Prompt
Return, from the listing that follows, each line containing the word "black".

----

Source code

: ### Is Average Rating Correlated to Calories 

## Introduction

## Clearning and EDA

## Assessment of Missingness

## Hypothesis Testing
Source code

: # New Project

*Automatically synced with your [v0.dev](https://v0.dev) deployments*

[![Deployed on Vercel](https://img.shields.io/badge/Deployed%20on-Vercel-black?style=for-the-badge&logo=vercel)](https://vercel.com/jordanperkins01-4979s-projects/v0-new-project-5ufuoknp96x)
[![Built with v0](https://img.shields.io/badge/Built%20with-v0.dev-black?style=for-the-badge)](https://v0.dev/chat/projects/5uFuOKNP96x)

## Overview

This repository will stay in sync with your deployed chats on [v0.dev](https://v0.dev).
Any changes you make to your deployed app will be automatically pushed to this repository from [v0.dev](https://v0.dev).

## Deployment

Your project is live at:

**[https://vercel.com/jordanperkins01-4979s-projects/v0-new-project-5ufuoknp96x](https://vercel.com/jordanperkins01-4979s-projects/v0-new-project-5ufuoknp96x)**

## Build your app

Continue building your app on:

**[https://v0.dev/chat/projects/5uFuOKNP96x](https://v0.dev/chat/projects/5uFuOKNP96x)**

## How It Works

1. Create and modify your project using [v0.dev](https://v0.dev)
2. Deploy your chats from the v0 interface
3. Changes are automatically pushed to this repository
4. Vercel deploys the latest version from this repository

----

Task result
[![Deployed on Vercel](https://img.shields.io/badge/Deployed%20on-Vercel-black?style=for-the-badge&logo=vercel)](https://vercel.com/jordanperkins01-4979s-projects/v0-new-project-5ufuoknp96x)
[![Built with v0](https://img.shields.io/badge/Built%20with-v0.dev-black?style=for-the-badge)](https://v0.dev/chat/projects/5uFuOKNP96x)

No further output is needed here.